*** Opening Records provided ***

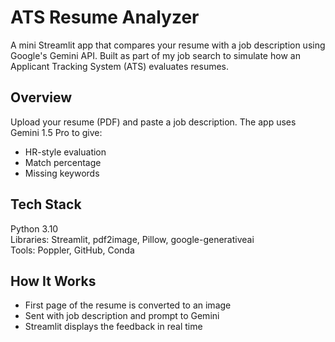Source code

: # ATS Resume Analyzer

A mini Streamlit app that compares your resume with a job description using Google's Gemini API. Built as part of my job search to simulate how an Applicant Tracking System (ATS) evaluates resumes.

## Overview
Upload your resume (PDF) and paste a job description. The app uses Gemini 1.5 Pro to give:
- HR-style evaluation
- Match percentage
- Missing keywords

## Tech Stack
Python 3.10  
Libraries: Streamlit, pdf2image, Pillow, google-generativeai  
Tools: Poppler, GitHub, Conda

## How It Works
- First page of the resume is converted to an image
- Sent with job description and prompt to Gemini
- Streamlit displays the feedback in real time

*** Closing Records provided ***
*** Opening Records provided ***

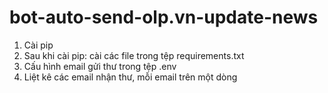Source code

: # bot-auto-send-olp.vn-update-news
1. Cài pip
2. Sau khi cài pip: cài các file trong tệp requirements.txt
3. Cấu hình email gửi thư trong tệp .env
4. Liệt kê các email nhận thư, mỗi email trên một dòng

*** Closing Records provided ***
*** Opening Records provided ***

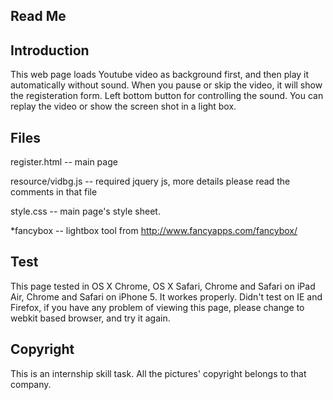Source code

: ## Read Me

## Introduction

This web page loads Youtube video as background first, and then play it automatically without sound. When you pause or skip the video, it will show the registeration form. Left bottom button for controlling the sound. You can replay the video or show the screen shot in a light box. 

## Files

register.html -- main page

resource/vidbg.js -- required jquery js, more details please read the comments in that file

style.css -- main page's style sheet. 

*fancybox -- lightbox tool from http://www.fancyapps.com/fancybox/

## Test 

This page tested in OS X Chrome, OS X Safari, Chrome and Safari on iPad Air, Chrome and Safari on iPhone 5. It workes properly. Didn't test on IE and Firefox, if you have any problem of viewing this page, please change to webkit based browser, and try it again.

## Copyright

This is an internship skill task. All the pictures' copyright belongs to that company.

*** Closing Records provided ***

What is expected ::
Begin at the line above that has "## Tech Stack" and stop after the line that has "- Streamlit displays", copying each line exactly and adding nothing else.

Result ::
## Tech Stack
Python 3.10  
Libraries: Streamlit, pdf2image, Pillow, google-generativeai  
Tools: Poppler, GitHub, Conda

## How It Works
- First page of the resume is converted to an image
- Sent with job description and prompt to Gemini
- Streamlit displays the feedback in real time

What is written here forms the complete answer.